(Collected data)
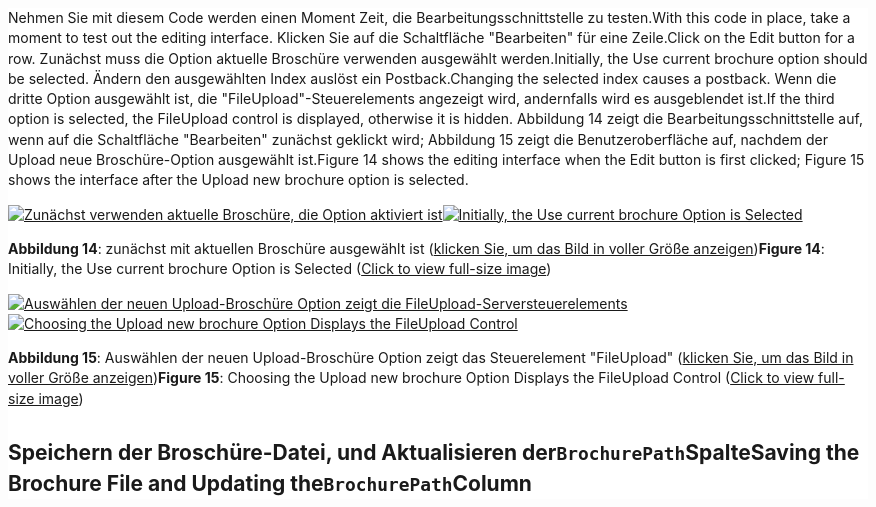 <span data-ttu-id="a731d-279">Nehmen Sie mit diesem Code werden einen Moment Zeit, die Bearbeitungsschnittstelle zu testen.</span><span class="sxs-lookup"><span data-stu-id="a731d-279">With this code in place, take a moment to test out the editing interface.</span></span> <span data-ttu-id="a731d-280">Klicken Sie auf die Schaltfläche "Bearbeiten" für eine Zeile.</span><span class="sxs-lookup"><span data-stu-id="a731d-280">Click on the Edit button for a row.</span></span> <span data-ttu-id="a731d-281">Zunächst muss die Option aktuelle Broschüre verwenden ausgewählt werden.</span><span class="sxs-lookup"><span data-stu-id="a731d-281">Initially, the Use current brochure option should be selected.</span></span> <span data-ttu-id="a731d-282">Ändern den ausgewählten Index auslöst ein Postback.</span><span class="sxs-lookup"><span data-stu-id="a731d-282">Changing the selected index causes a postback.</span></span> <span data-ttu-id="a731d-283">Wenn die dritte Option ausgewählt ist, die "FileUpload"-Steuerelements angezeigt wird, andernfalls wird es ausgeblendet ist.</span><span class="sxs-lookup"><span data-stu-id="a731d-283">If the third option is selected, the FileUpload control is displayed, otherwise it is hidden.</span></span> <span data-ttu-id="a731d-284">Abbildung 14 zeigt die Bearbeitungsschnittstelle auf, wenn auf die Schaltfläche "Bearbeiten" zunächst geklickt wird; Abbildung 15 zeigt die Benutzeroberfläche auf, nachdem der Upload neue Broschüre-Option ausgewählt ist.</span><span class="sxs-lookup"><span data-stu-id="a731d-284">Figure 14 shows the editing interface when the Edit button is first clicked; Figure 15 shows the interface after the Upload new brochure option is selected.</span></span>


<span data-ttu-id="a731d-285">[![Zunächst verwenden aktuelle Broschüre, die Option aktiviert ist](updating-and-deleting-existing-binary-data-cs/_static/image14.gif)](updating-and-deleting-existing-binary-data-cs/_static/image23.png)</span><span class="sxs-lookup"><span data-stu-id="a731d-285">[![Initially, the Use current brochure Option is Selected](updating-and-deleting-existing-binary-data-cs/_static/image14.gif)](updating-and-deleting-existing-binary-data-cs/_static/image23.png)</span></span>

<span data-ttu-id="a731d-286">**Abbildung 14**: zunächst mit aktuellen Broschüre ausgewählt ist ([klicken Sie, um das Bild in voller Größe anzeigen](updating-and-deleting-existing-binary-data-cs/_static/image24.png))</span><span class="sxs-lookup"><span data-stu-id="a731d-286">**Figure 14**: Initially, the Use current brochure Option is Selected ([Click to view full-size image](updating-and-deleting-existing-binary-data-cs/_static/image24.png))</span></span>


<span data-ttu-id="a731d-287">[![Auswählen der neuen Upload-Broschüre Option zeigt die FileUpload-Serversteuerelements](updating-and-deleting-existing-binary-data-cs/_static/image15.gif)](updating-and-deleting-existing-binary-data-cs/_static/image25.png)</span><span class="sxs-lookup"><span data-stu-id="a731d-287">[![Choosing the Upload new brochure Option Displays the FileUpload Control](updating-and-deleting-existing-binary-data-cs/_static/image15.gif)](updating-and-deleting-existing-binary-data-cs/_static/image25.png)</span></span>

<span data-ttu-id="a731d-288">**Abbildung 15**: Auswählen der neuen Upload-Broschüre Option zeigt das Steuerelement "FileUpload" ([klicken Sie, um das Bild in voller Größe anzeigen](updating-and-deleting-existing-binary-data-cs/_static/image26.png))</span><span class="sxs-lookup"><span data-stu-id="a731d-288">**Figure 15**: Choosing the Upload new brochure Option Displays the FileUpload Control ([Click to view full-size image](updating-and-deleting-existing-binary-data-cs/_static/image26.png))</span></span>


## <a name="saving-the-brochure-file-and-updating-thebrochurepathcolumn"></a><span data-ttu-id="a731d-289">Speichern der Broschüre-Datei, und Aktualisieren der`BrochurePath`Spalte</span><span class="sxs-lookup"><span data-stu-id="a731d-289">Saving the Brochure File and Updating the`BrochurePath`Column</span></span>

--

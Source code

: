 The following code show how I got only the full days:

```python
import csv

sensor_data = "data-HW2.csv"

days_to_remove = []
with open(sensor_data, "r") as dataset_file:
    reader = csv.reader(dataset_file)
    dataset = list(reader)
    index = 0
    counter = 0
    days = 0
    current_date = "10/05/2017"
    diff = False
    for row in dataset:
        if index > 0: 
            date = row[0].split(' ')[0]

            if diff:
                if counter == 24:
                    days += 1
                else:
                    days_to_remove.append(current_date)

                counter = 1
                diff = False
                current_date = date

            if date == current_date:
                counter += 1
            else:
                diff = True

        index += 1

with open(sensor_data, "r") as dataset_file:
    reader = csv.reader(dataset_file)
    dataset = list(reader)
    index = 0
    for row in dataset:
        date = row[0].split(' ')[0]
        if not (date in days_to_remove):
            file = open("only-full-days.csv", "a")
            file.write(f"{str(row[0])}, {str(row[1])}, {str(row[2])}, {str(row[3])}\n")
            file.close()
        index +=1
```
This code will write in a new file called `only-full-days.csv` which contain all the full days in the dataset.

--

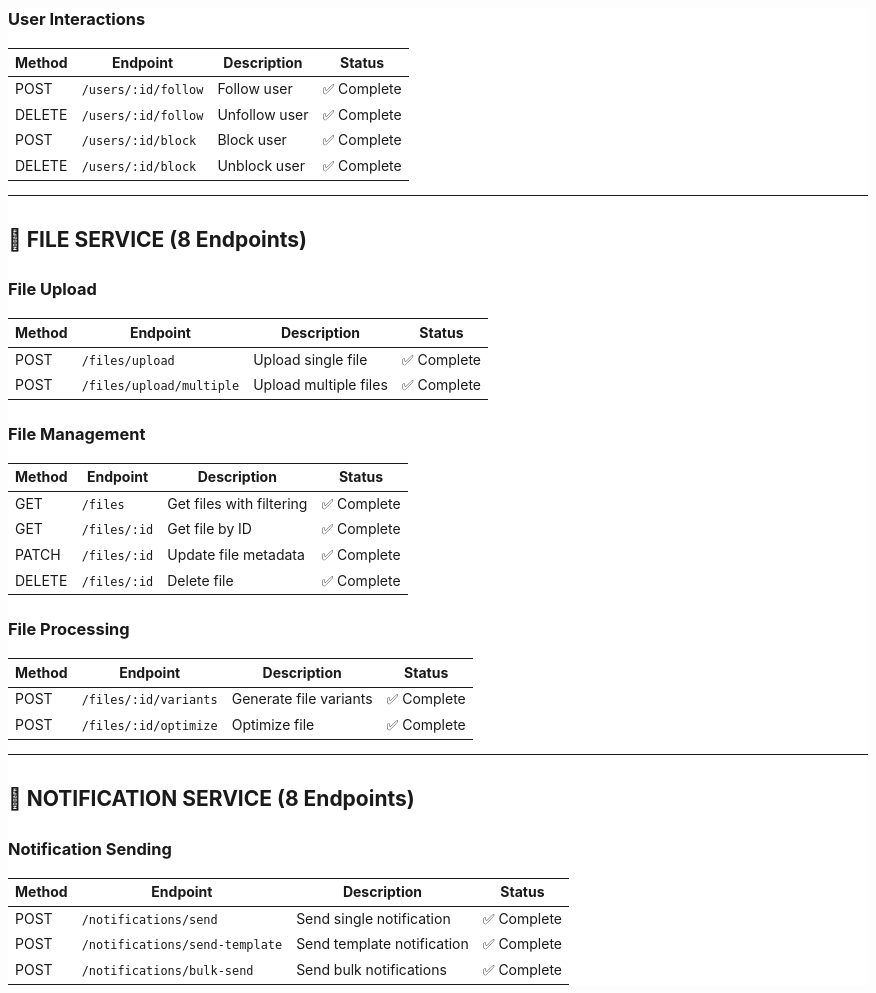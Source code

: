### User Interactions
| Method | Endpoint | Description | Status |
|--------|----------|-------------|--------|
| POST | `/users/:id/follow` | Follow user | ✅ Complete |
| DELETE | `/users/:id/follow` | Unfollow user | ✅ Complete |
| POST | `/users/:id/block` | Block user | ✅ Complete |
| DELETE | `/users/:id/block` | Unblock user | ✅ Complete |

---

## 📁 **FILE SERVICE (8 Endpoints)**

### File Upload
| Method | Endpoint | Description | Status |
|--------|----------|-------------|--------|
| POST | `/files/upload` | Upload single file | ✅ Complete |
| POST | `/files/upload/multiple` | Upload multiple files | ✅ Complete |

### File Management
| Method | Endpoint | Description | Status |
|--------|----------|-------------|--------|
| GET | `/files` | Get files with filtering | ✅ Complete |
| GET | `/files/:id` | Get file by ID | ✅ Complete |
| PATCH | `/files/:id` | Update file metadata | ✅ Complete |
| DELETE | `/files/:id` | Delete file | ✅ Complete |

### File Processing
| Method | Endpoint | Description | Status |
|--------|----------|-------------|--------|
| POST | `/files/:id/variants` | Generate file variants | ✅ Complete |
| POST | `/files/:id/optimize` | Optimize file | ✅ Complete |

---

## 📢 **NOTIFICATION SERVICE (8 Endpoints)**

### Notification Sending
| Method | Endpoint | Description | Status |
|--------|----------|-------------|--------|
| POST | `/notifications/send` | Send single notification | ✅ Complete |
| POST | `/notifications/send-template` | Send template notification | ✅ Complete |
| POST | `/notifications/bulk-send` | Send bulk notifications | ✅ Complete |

PROBLEM TO WORK ON: Within the data, how many lines hold the word "block"? State the number alone.

TASK OUTPUT: 2